The Client may terminate this agreement in whole or in part immediately by written notice to the Company if:

(a) Linxio has committed a material breach of this agreement or an Order Form (which is not a Technical Issue) and has failed to remedy the breach within 30 days of written notice by the Client;

(b) Linxio consents to such termination, subject to the Client’s fulfillment of any pre-conditions to such consent (e.g. payment of a pro-rata portion of the agreed fees); or

(c) Linxio becomes subject to any form of insolvency or bankruptcy administration.


(a) Unless subclause (b) of this clause applies, at the end of the Term, the Client may terminate this agreement with no less than 60 days’ written notice to Linxio. If the Client does not notify Linxio that it intends to terminate, this agreement and all applicable Fees will continue to renew in accordance with clause 1(b).¬†

(b) If you have Hardware on Rental, at the end of the Term, the Client may terminate this agreement with no less than 30 day’s written notice to Linxio. If the Client does not notify Linxio that it intends to terminate, this agreement will roll over to a 12 month Software Subscription and all applicable licences and Fees will apply.


Linxio may terminate these terms or any Order Form in whole or in part immediately by written notice to the Client if:

(a) the Client is in breach of any term of these terms or any part of an Order Form; 

(b) the Client becomes subject to any form of insolvency or bankruptcy administration; or

(c) the Client is involved, or Linxio reasonably suspects that the Client is involved, in illegal activities. 
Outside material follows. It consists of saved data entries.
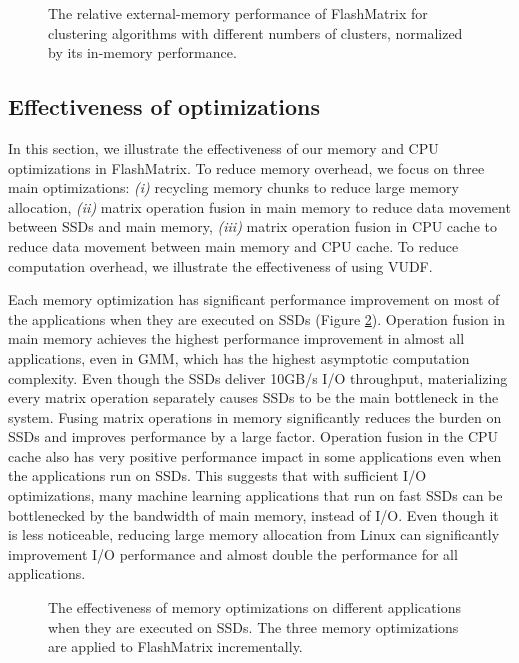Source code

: \begin{figure}
	\begin{center}
		\footnotesize
		\vspace{-15pt}
		
		\vspace{-10pt}
		\caption{The relative external-memory performance of FlashMatrix for
			clustering algorithms with different numbers of clusters, normalized
		by its in-memory performance.}
		\label{perf:clust}
	\end{center}
\end{figure}

\subsection{Effectiveness of optimizations}

In this section, we illustrate the effectiveness of our memory and CPU
optimizations in FlashMatrix. To reduce memory overhead, we focus on three
main optimizations: \textit{(i)} recycling memory chunks to reduce large
memory allocation, \textit{(ii)} matrix operation fusion in main
memory to reduce data movement between SSDs and main memory, \textit{(iii)}
matrix operation fusion in CPU cache to reduce data movement between main
memory and CPU cache. To reduce computation overhead, we illustrate
the effectiveness of using VUDF.

Each memory optimization has significant performance improvement on most of
the applications when they are executed on SSDs (Figure \ref{perf:opts}).
Operation fusion in main memory achieves
the highest performance improvement in almost all applications, even in GMM,
which has the highest asymptotic computation complexity. Even though the SSDs
deliver 10GB/s I/O throughput, materializing every matrix operation separately
causes SSDs to be the main bottleneck in the system.
Fusing matrix operations in memory significantly reduces the burden on SSDs and
improves performance by a large factor. Operation fusion in the CPU cache also
has very positive performance impact in some applications even when
the applications run on SSDs. This suggests that with sufficient I/O optimizations,
many machine learning applications that run on fast SSDs can be bottlenecked by
the bandwidth of main memory, instead of I/O. Even though it is less noticeable,
reducing large memory allocation from Linux can significantly improvement I/O
performance and almost double the performance for all applications.

\begin{figure}
	\begin{center}
		\footnotesize
		\vspace{-15pt}
		
		\vspace{-10pt}
		\caption{The effectiveness of memory optimizations on different
			applications when they are executed on SSDs. The three memory
		optimizations are applied to FlashMatrix incrementally.}
		\label{perf:opts}
	\end{center}
\end{figure}
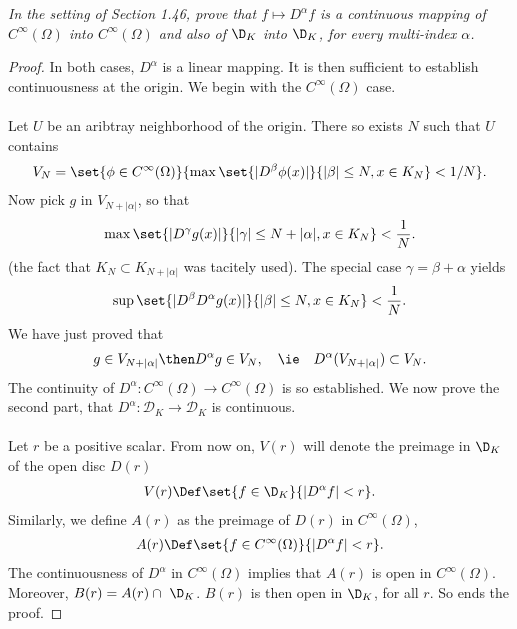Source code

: \textit{In the setting of Section 1.46, prove that 
    $f \mapsto D^{\alpha}f$ 
is a continuous mapping of 
%
  $C^{\infty}(\Omega)$ into 
  $C^{\infty}(\Omega)$ and also of 
  $\D_{K}$ into 
  $\D_{K}$, for every multi-index $\alpha$.
%
}
\begin{proof} 
In both cases, $D^\alpha$ is a linear mapping. 
It is then sufficient to establish continuousness at the origin.
%
We begin with the $C^\infty(\Omega)$ case. \\
\\
Let $U$ be an aribtray neighborhood of the origin.
There so exists $N$ such that $U$ contains
%
  \begin{align} 
    V_{N}= \set{
      \phi \in C^\infty(\Omega)
    }{
      \max
      \set{
        | D^\beta\phi(x) |
      }{
        | \beta | \leq N, x\in K_N
      }
    < 1/N
    }.
  \end{align}
%
Now pick $g$ in $V_{N+|\alpha|}$, so that
%
  \begin{align}
    \max
    \set{
      | D^\gamma g(x) |
    }{
      | \gamma | \leq N+| \alpha |, 
      x\in K_{N}
    }
    < \frac{1}{N}.
  \end{align}
%
(the fact that $K_N\subset K_{N+|\alpha|}$ was tacitely used).
%
The special case $\gamma = \beta + \alpha$ yields
\begin{align}
    \sup
    \set{
      | D^\beta D^\alpha g(x) |
    }{
      | \beta | \leq N, 
      x\in K_{N}
    }
    < \frac{1}{N}.
  \end{align}
%
We have just proved that
%
  \begin{align}
    g \in V_{N + | \alpha|}
      \then 
    D^\alpha g \in V_{N},
      \quad
      \ie
      \quad
    D^\alpha (V_{N+|\alpha|}) \subset V_N.
  \end{align}
%
The continuity of 
  $D^{\alpha}: C^\infty (\Omega) \to C^\infty (\Omega)$ 
is so established.
%
We now prove the second part, \ie 
that $D^\alpha: \mathscr{D}_K \to \mathscr{D}_K$ is continuous. \\
\\
%
Let $r$ be a positive scalar. From now on, $V(r)$ will denote the 
preimage in $\D_K$ of the open disc $D(r)$  \ie 
%
\begin{align}
  V(r) \Def \set{f \in \D_K}{| D^\alpha f | < r}.
\end{align}
%
Similarly, we define $A(r)$ as the preimage of $D(r)$ in $C^\infty(\Omega)$, 
\ie 
%
\begin{align}
  A(r) \Def \set{f \in C^\infty (\Omega)}{| D^\alpha f | < r }.
\end{align}
%
The continuousness of 
%
  $D^\alpha$ in $C^\infty(\Omega)$ 
%
implies that $A(r)$ is open in $C^\infty(\Omega)$. Moreover, 
%
  $B(r) = A(r) \cap \ \D_K$. 
%
$B(r)$ is then open in $\D_K$, for all $r$. So ends the proof.
\end{proof}
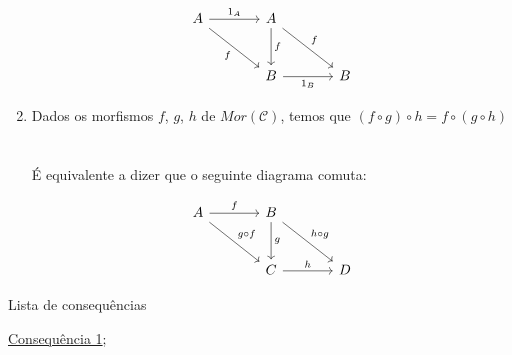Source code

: \begin{defi}[Categorias]
\begin{enumerate}
\[\begin{tikzcd}[sep=large]
	A & A \\
	& B & B
	\arrow["{1_A}", from=1-1, to=1-2]
	\arrow["f"', from=1-1, to=2-2]
	\arrow["f", from=1-2, to=2-2]
	\arrow["f", from=1-2, to=2-3]
	\arrow["{1_B}"', from=2-2, to=2-3]
\end{tikzcd}\]
\item Dados os morfismos $f$, $g$, $h$ de $Mor(\mathcal{C})$, temos que 
$(f \circ g) \circ h = f \circ (g \circ h)$
\\
\\
\\
É equivalente a dizer que o seguinte diagrama comuta:

\[\begin{tikzcd}[sep=large]
	A & B \\
	& C & D
	\arrow["f", from=1-1, to=1-2]
	\arrow["{g \circ f}", from=1-1, to=2-2]
	\arrow["g", from=1-2, to=2-2]
	\arrow["{h \circ g}", from=1-2, to=2-3]
	\arrow["h", from=2-2, to=2-3]
\end{tikzcd}\]
\end{enumerate}
\end{defi}


\begin{titlemize}{Lista de consequências}
	\item \hyperref[consequencia1]{Consequência 1};\\ %
	\item \hyperref[]{}
\end{titlemize}

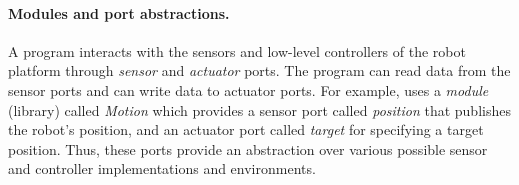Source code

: \paragraph{Modules and port abstractions.}
A \lgname program interacts with the sensors and low-level controllers of the robot platform through \emph{sensor} and \emph{actuator} ports.
%
%
The program can read data from the sensor ports and can write data to actuator ports.
%
For example, \LineForm uses a \emph{module} (library) called \emph{Motion} which provides a sensor port called \emph{position} that publishes the robot's position, and an actuator port called \emph{target} for specifying a target position.
%
Thus, these  ports provide an abstraction over various possible sensor and controller implementations and environments.
%


%
%
%

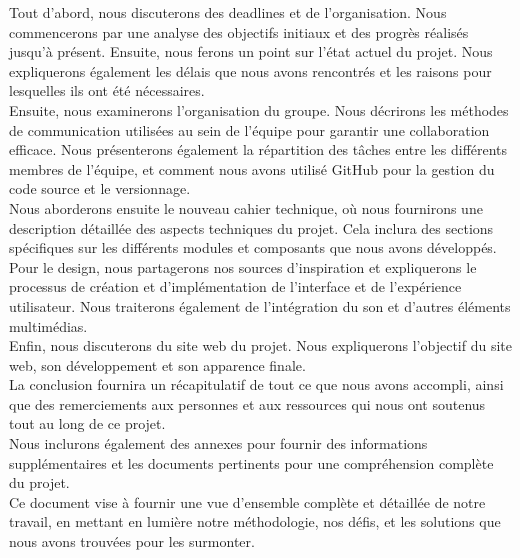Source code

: Tout d'abord, nous discuterons des deadlines et de l'organisation. Nous commencerons par une analyse des objectifs initiaux et des progrès réalisés jusqu'à présent. Ensuite, nous ferons un point sur l'état actuel du projet. Nous expliquerons également les délais que nous avons rencontrés et les raisons pour lesquelles ils ont été nécessaires.
\\

Ensuite, nous examinerons l'organisation du groupe. Nous décrirons les méthodes de communication utilisées au sein de l'équipe pour garantir une collaboration efficace. Nous présenterons également la répartition des tâches entre les différents membres de l'équipe, et comment nous avons utilisé GitHub pour la gestion du code source et le versionnage.
\\

Nous aborderons ensuite le nouveau cahier technique, où nous fournirons une description détaillée des aspects techniques du projet. Cela inclura des sections spécifiques sur les différents modules et composants que nous avons développés.
\\

Pour le design, nous partagerons nos sources d'inspiration et expliquerons le processus de création et d'implémentation de l'interface et de l'expérience utilisateur. Nous traiterons également de l'intégration du son et d'autres éléments multimédias.
\\

Enfin, nous discuterons du site web du projet. Nous expliquerons l'objectif du site web, son développement et son apparence finale.
\\

La conclusion fournira un récapitulatif de tout ce que nous avons accompli, ainsi que des remerciements aux personnes et aux ressources qui nous ont soutenus tout au long de ce projet.
\\

Nous inclurons également des annexes pour fournir des informations supplémentaires et les documents pertinents pour une compréhension complète du projet.
\\

Ce document vise à fournir une vue d'ensemble complète et détaillée de notre travail, en mettant en lumière notre méthodologie, nos défis, et les solutions que nous avons trouvées pour les surmonter.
Upon termination of this agreement, the Client must promptly pay (at Linxio’s request):

(a) outstanding Fees for Services to date and during the termination notice period; and

(b) payments required by Linxio’s suppliers to discontinue their work.

If the Client has possession of the Hardware in accordance with a Monthly Payment Plan or a Subscription, the Client must also promptly pay the remainder of the Hardware costs for the Term or return the Hardware. 


Any provision of these terms (including in an Order Form) which, by its nature, would reasonably be expected to be performed after the termination, shall survive and be enforceable after such termination.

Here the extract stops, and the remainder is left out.